▶ _Action item_:
Please return every line in the following data that includes the string "Lamb".

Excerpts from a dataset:
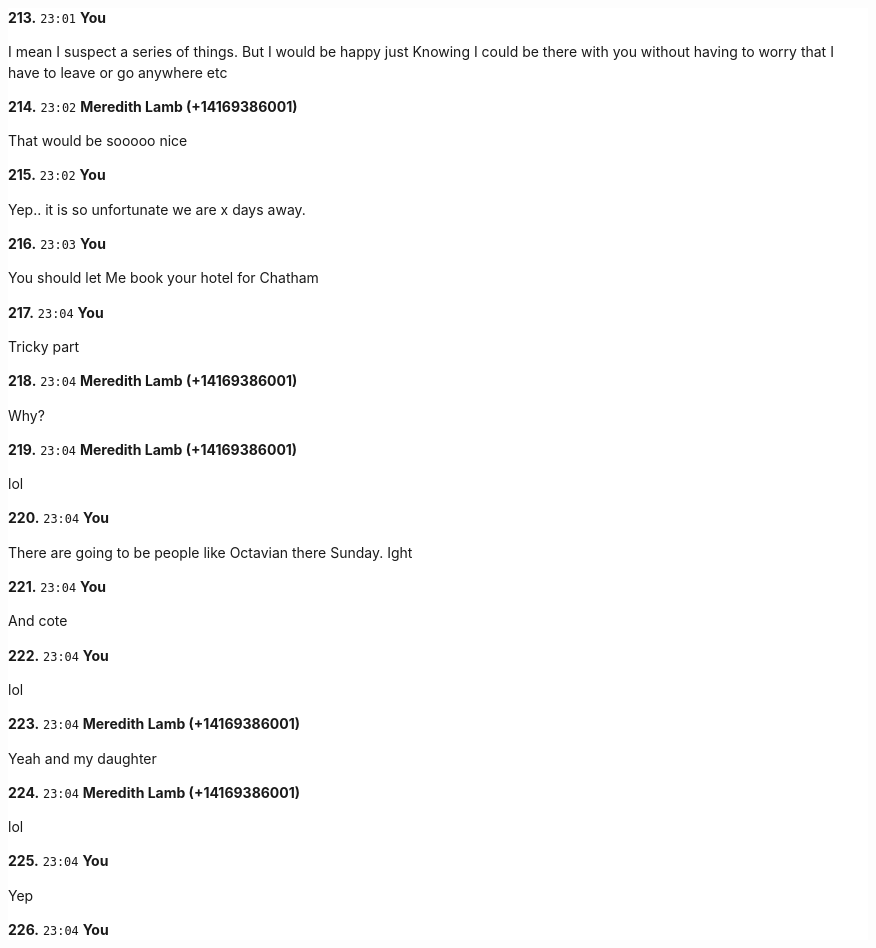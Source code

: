 
**213.** `23:01` **You**

I mean I suspect a series of things\.  But I would be happy just
Knowing I could be there with you without having to worry that I have to leave or go anywhere etc


**214.** `23:02` **Meredith Lamb (+14169386001)**

That would be sooooo nice


**215.** `23:02` **You**

Yep\.\. it is so unfortunate we are x days away\.


**216.** `23:03` **You**

You should let
Me book your hotel for Chatham


**217.** `23:04` **You**

Tricky part


**218.** `23:04` **Meredith Lamb (+14169386001)**

Why?


**219.** `23:04` **Meredith Lamb (+14169386001)**

lol


**220.** `23:04` **You**

There are going to be people like Octavian there Sunday\. Ight


**221.** `23:04` **You**

And cote


**222.** `23:04` **You**

lol


**223.** `23:04` **Meredith Lamb (+14169386001)**

Yeah and my daughter


**224.** `23:04` **Meredith Lamb (+14169386001)**

lol


**225.** `23:04` **You**

Yep


**226.** `23:04` **You**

▶ _Task solution_:
**214.** `23:02` **Meredith Lamb (+14169386001)**
**218.** `23:04` **Meredith Lamb (+14169386001)**
**219.** `23:04` **Meredith Lamb (+14169386001)**
**223.** `23:04` **Meredith Lamb (+14169386001)**
**224.** `23:04` **Meredith Lamb (+14169386001)**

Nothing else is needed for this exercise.